Ces piles de papiers sont placées sur un bureau et les employés s’assurent que les colonnes sont d’égales hauteurs pour ne pas influencer les électeurs qui verraient, par exemple, qu’un candidat semble plus populaire qu’un autre.

L’électeur prendra généralement quelques papiers avant d’aller dans l’isoloir pour ne pas dévoiler son choix. En privé, il choisira ensuite le papier de son candidat favori qu’il placera dans l’enveloppe. L’électeur remettra ensuite l’enveloppe aux employés.

Dès que le bureau fermera à 20 h, les employés commenceront à compter les votes. Le résultat sera transmis au ministère français des Affaires étrangères, mais il sera impossible de le connaître avant le dévoilement des chiffres pour tout pays.

Ambiance en France

Les Français, eux, voteront dimanche toute la journée dans une ambiance bien différente alors que Paris a été le théâtre d’un autre attentat dans les derniers jours.

La déléguée générale du Québec à Paris, Line Beauchamp, a toutefois témoigné de la «résilience» des Français à quelques heures du scrutin.

«La vie, elle continue. Comme si les gens se disaient qu’on ne veut pas que ce type d’attentat ou ce type d’événement vienne changer leur mode de vie», a-t-elle confié en entrevue téléphonique.

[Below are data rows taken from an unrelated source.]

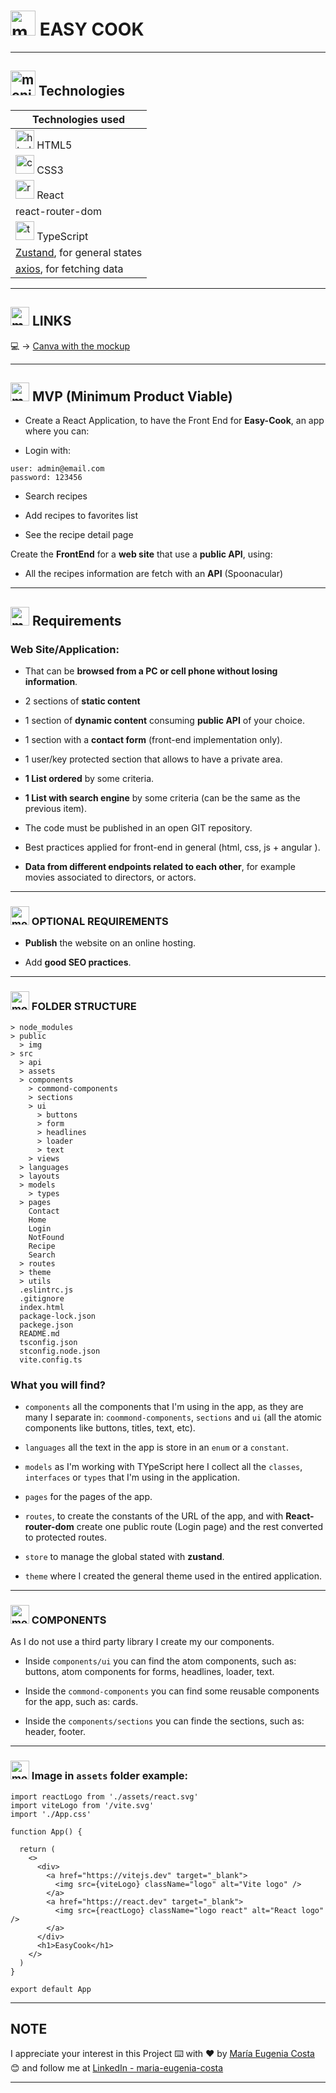 # <img width="40" height="40" src="https://img.icons8.com/plasticine/40/monitor.png" alt="monitor"/> EASY COOK

---

## <img width="40" height="40" src="https://img.icons8.com/plasticine/40/monitor.png" alt="monitor"/> Technologies

| Technologies used                                                                                                   |
| ------------------------------------------------------------------------------------------------------------------- |
| <img width="30" height="30" src="https://img.icons8.com/color/30/html-5--v1.png" alt="html5 icon"/> HTML5           |
| <img width="30" height="30" src="https://img.icons8.com/color/30/css3.png" alt="css3 icon"/> CSS3                   |
| <img width="30" height="30" src="https://img.icons8.com/officel/30/react.png" alt="react icon"/> React              |
| react-router-dom                                                                                                    |
| <img width="30" height="30" src="https://img.icons8.com/color/30/typescript.png" alt="typescript icon"/> TypeScript |
| [Zustand](https://docs.pmnd.rs/zustand/getting-started/introduction), for general states                            |
| [axios](https://axios-http.com/docs/intro), for fetching data                                                       |

---

## <img width="30" height="30" src="https://img.icons8.com/plasticine/30/monitor.png" alt="monitor"/> LINKS

💻 -> [Canva with the mockup](https://www.canva.com/design/DAFiuea8ges/_sspazzLlNLHfqRZ10OZDQ/edit)

---

## <img width="30" height="30" src="https://img.icons8.com/plasticine/30/monitor.png" alt="monitor"/> MVP (Minimum Product Viable)

- Create a React Application, to have the Front End for **Easy-Cook**, an app where you can:

- Login with:

```
user: admin@email.com
password: 123456
```

- Search recipes

- Add recipes to favorites list

- See the recipe detail page

Create the **FrontEnd** for a **web site** that use a **public API**, using:

- All the recipes information are fetch with an **API** (Spoonacular)

---

## <img width="30" height="30" src="https://img.icons8.com/plasticine/30/monitor.png" alt="monitor"/> Requirements

### Web Site/Application:

- That can be **browsed from a PC or cell phone without losing information**.

- 2 sections of **static content**

- 1 section of **dynamic content** consuming **public API** of your choice.

- 1 section with a **contact form** (front-end implementation only).

- 1 user/key protected section that allows to have a private area.

- **1 List ordered** by some criteria.

- **1 List with search engine** by some criteria (can be the same as the previous item).

- The code must be published in an open GIT repository.

- Best practices applied for front-end in general (html, css, js + angular ).

- **Data from different endpoints related to each other**, for example movies associated to directors, or actors.

---

### <img width="30" height="30" src="https://img.icons8.com/plasticine/30/monitor.png" alt="monitor"/> OPTIONAL REQUIREMENTS

- **Publish** the website on an online hosting.

- Add **good SEO practices**.

---

### <img width="30" height="30" src="https://img.icons8.com/plasticine/30/monitor.png" alt="monitor"/> FOLDER STRUCTURE

```
> node_modules
> public
  > img
> src
  > api
  > assets
  > components
    > commond-components
    > sections
    > ui
      > buttons
      > form
      > headlines
      > loader
      > text
    > views
  > languages
  > layouts
  > models
    > types
  > pages
    Contact
    Home
    Login
    NotFound
    Recipe
    Search
  > routes
  > theme
  > utils
  .eslintrc.js
  .gitignore
  index.html
  package-lock.json
  packege.json
  README.md
  tsconfig.json
  stconfig.node.json
  vite.config.ts
```

### What you will find?

- `components` all the components that I'm using in the app, as they are many I separate in: `coommond-components`, `sections` and `ui` (all the atomic components like buttons, titles, text, etc).

- `languages` all the text in the app is store in an `enum` or a `constant`.

- `models` as I'm working with TYpeScript here I collect all the `classes`, `interfaces` or `types` that I'm using in the application.

- `pages` for the pages of the app.

- `routes`, to create the constants of the URL of the app, and with **React-router-dom** create one public route (Login page) and the rest converted to protected routes.

- `store` to manage the global stated with **zustand**.

- `theme` where I created the general theme used in the entired application.

---

### <img width="30" height="30" src="https://img.icons8.com/plasticine/30/monitor.png" alt="monitor"/> COMPONENTS

As I do not use a third party library I create my our components.

- Inside `components/ui` you can find the atom components, such
  as: buttons, atom components for forms, headlines, loader, text.

- Inside the `commond-components` you can find some reusable components for the app, such as: cards.

- Inside the `components/sections` you can finde the sections, such as: header, footer.

---

### <img width="30" height="30" src="https://img.icons8.com/plasticine/30/monitor.png" alt="monitor"/> Image in `assets` folder example:

```TSX
import reactLogo from './assets/react.svg'
import viteLogo from '/vite.svg'
import './App.css'

function App() {

  return (
    <>
      <div>
        <a href="https://vitejs.dev" target="_blank">
          <img src={viteLogo} className="logo" alt="Vite logo" />
        </a>
        <a href="https://react.dev" target="_blank">
          <img src={reactLogo} className="logo react" alt="React logo" />
        </a>
      </div>
      <h1>EasyCook</h1>
    </>
  )
}

export default App
```

---

## NOTE

I appreciate your interest in this Project ⌨️ with ❤️ by [María Eugenia Costa](https://github.com/eugenia1984) 😊 and follow me at [LinkedIn - maria-eugenia-costa](https://www.linkedin.com/in/maria-eugenia-costa/)

---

L’ex-ministre québécoise a rappelé que le résultat de l’élection présidentielle serait très suivi au Québec, qui a des «ambitions communes» avec la France.

«La France est le premier partenaire économique du Québec en Europe. De tout le portefeuille d’investissements étrangers d’Investissement Québec, la France compose 50 pour cent du portefeuille», a-t-elle soutenu.

Elle a toutefois avancé que les relations entre les deux États devraient rester les mêmes peu importe le vainqueur dimanche soir. «J’ai le goût de vous dire que le passé est garant de l’avenir et que, à l’évidence, le Québec et la France on a beaucoup d’ambitions communes. On saura composer avec le gouvernement français qui sera choisi par les Français», a-t-elle précisé.